Sunday, 19 February 2012


Oh, I know, it seems simple. Learn your lines, turn up (on time), be good and go home. List of things not to do: be late, argue, insult anyone, be bad, overstay your welcome. I know this and yet...

All the tricks your psyche plays to help prop up your fragile ego, manifest when an audition looms. Think they're looking for a sexy girl for the part and don't believe you're up to it? Put on a big jumper and feign outrage at any suggestion to remove it. Think the part requires too little of your intelligence? Do some research and tell the director the script is historically inaccurate. Worried you might get the part and not be able to do it well? Sabotage the entire meeting with a character assassination of the producer's best friend. All this I have done and more. So many meetings, so few callbacks.

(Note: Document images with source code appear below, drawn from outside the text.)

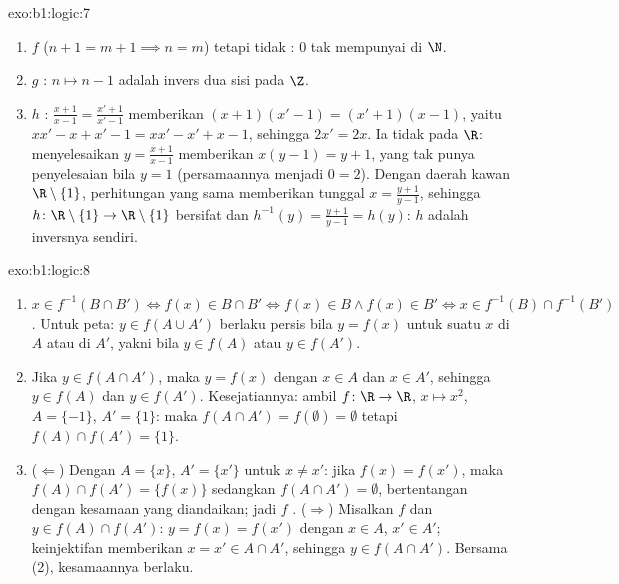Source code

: \begin{solution}{exo:b1:logic:7}
\begin{enumerate}
  \item $f$  ($n + 1 = m + 1 \implies n = m$) tetapi tidak
        : $0$ tak mempunyai  di $\N$.
  \item $g$ : $n \mapsto n - 1$ adalah invers dua sisi pada
        $\Z$.
  \item $h$ : $\frac{x+1}{x-1} = \frac{x'+1}{x'-1}$ memberikan
        $(x+1)(x'-1) = (x'+1)(x-1)$, yaitu $xx' - x + x' - 1 = xx' -
        x' + x - 1$, sehingga $2x' = 2x$. Ia tidak  pada $\R$:
        menyelesaikan $y = \frac{x+1}{x-1}$ memberikan $x(y - 1) = y + 1$,
        yang tak punya penyelesaian bila $y = 1$ (persamaannya menjadi
        $0 = 2$). Dengan daerah kawan $\R \setminus \{1\}$, perhitungan
        yang sama memberikan  tunggal $x = \frac{y+1}{y-1}$, sehingga
        $h \colon \R \setminus \{1\} \to \R \setminus \{1\}$ bersifat
         dan $h^{-1}(y) = \frac{y+1}{y-1} = h(y)$: $h$ adalah
        inversnya sendiri.
\end{enumerate}
\end{solution}

\begin{solution}{exo:b1:logic:8}
\begin{enumerate}
  \item $x \in f^{-1}(B \cap B') \iff f(x) \in B \cap B' \iff f(x) \in
        B \land f(x) \in B' \iff x \in f^{-1}(B) \cap f^{-1}(B')$.
        Untuk peta: $y \in f(A \cup A')$ berlaku persis bila $y = f(x)$ untuk suatu $x$
        di $A$ atau di $A'$, yakni bila $y \in f(A)$ atau $y \in f(A')$.
  \item Jika $y \in f(A \cap A')$, maka $y = f(x)$ dengan $x \in A$ dan
        $x \in A'$, sehingga $y \in f(A)$ dan $y \in f(A')$. Kesejatiannya:
        ambil $f \colon \R \to \R$, $x \mapsto x^2$, $A = \{-1\}$,
        $A' = \{1\}$: maka $f(A \cap A') = f(\emptyset) = \emptyset$
        tetapi $f(A) \cap f(A') = \{1\}$.
  \item ($\Leftarrow$) Dengan $A = \{x\}$, $A' = \{x'\}$ untuk $x \neq
        x'$: jika $f(x) = f(x')$, maka $f(A) \cap f(A') = \{f(x)\}$
        sedangkan $f(A \cap A') = \emptyset$, bertentangan dengan
        kesamaan yang diandaikan; jadi $f$ . ($\Rightarrow$) Misalkan $f$
         dan $y \in f(A) \cap f(A')$: $y = f(x) = f(x')$ dengan
        $x \in A$, $x' \in A'$; keinjektifan memberikan $x = x' \in A \cap
        A'$, sehingga $y \in f(A \cap A')$. Bersama (2), kesamaannya berlaku.
\end{enumerate}
\end{solution}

Of course, a lot of the time, you might not be right for the part and there is not much you can do about that. But quite often, with all the preparation involved in casting, the actors auditioning are both physically suitable and perfectly capable of doing the part. It is that something extra that the director is looking for and the process can be odd. You might have to improvise with the assistant director. Or perform the most intimate moments with an actor already cast. Or learn a two-page speech and sit outside the casting room while all the other actors perform it ahead of you, audibly. You might be shouted at for over preparation or under preparation. You might get the casting director on a bad day when she cries through the meeting, or pets her many cats, or takes a phone call and indicates you should carry on with the deathbed scene. The director might want your life story or they might not shake hands with you for fear of germs. They might mouth all your dialogue as they watch you through the monitor or put their head on the table and offer a running commentary. You just never know what is going to happen after you have rung that doorbell.

It is a trailer for coming attractions; a small slice of what life would be on set or stage with any of the above. If they're not shaking hands with you before you even start working together, it's unlikely you'll be on speaking terms by lunch on the first day. This may not matter to you, the project might be more important than the niceties of human connection and some of the best films come from the angriest sets. But it's worth bearing in mind at a casting, especially when you leave empty-handed. As long as the bastards weren't nice to you; that's no comfort at all.